En este 2020 tan convulso, en el que todo se ha tornado lúgubre, queda un sólo lugar al que mirar, hacia arriba. Descubrir que la comunidad de Tlatelolco está encontrando confort en la belleza y simplicidad de salir a volar un papalote, me trajo alegría.
Esta semana en la Plaza de las Tres Culturas, la luz de la tarde empezaba a diluirse mientras el viento se abría paso entre el complejo de edificios que la rodean. La gente comenzaba a salir de casa envuelta en una atmósfera de timidez y una renovada curiosidad por mirar al cielo. Se percibe el sonido de risas genuinas que se suman a los trazos que hace el viento en este amplio espacio abierto. De pronto, aparecen papalotes. Saben bien que ésta es la hora ideal para los mejores vuelos. Llega uno, luego otro, en poco tiempo están por toda partes, mientras el viento arrecia y la gente busca espacio para elevar el suyo lo más alto posible. Hay personas haciendo ejercicio y paseando a sus perros alrededor de ellos y todos parecen moverse en sincronía, como en una coreografía que le ha devuelto la armonía a la plaza.
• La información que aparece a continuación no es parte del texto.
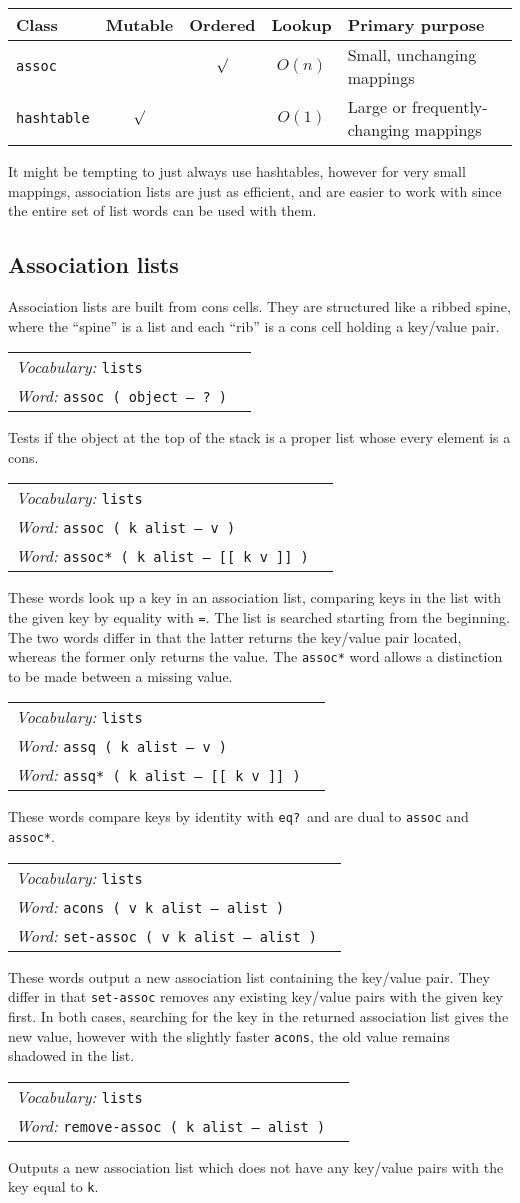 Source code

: \documentclass{book}
\newcommand{\vocabulary}[1]{\emph{Vocabulary:} \texttt{#1}&\\}
\newcommand{\ordinaryword}[2]{\index{\texttt{#1}}\emph{Word:} \texttt{#2}&\\}
\newcommand{\wordtable}[1]{

\begin{tabularx}{12cm}[t]{lX}
\hline
#1
\hline
\end{tabularx}

}
\begin{document}
\begin{tabular}[t]{l|c|c|c|l}
Class&Mutable&Ordered&Lookup&Primary purpose\\
\hline
\texttt{assoc}&&$\surd$&$O(n)$&Small, unchanging mappings\\
\texttt{hashtable}&$\surd$&&$O(1)$&Large or frequently-changing mappings
\end{tabular}

It might be tempting to just always use hashtables, however for very small mappings, association lists are just as efficient, and are easier to work with since the entire set of list words can be used with them.

\subsection{Association lists}


Association lists are built from cons cells. They are structured like a ribbed spine, where the ``spine'' is a list and each ``rib'' is a cons cell holding a key/value pair.

\wordtable{
\vocabulary{lists}
\ordinaryword{assoc?}{assoc ( object -- ?~)}
}
Tests if the object at the top of the stack is a proper list whose every element is a cons.

\wordtable{
\vocabulary{lists}
\ordinaryword{assoc}{assoc ( k alist -- v )}
\ordinaryword{assoc*}{assoc* ( k alist -- [[ k v ]] )}
}
These words look up a key in an association list, comparing keys in the list with the given key by equality with \texttt{=}. The list is searched starting from the beginning. The two words differ in that the latter returns the key/value pair located, whereas the former only returns the value. The \texttt{assoc*} word allows a distinction to be made between a missing value.
\wordtable{
\vocabulary{lists}
\ordinaryword{assq}{assq ( k alist -- v )}
\ordinaryword{assq*}{assq* ( k alist -- [[ k v ]] )}
}
These words compare keys by identity with \texttt{eq?}~and are dual to \texttt{assoc} and \texttt{assoc*}.
\wordtable{
\vocabulary{lists}
\ordinaryword{acons}{acons ( v k alist -- alist )}
\ordinaryword{set-assoc}{set-assoc ( v k alist -- alist )}
}
These words output a new association list containing the key/value pair.
They differ in that \texttt{set-assoc} removes any existing key/value pairs with the given key first. In both cases, searching for the key in the returned association list gives the new value, however with the slightly faster \texttt{acons}, the old value remains shadowed in the list.
\wordtable{
\vocabulary{lists}
\ordinaryword{remove-assoc}{remove-assoc ( k alist -- alist )}

}
Outputs a new association list which does not have any key/value pairs with the key equal to \texttt{k}.
\end{document}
Platiqué con varios amigos durante la semana y parece haber consenso: la gente esta harta, exhausta y deprimida por la crisis que atravesamos. En este 2020 tan convulso, en el que todo se ha tornado lúgubre, queda un sólo lugar al que mirar, hacia arriba. Descubrir que la comunidad de Tlatelolco está encontrando confort en la belleza y simplicidad de salir a volar un papalote, me trajo alegría. Aunque no hay que olvidar que Plaza de las Tres Culturas aún tiene la cicatriz que le dejó la tragedia de 1968. Cada vez que miro al suelo y encuentro marcas, tiendo a imaginar que son agujeros de bala que se han difuminado con los años y los muchos pasos que se han dado aquí.
El viento es tan poderoso que puede, por sí mismo, esculpir sobre rocas y piedras, pero también puede ser tan sutil como para ayudar a un papalote de papel a levantar el vuelo, sin olvidar el pasado, pero buscando sanar e iniciar nuevos ciclos.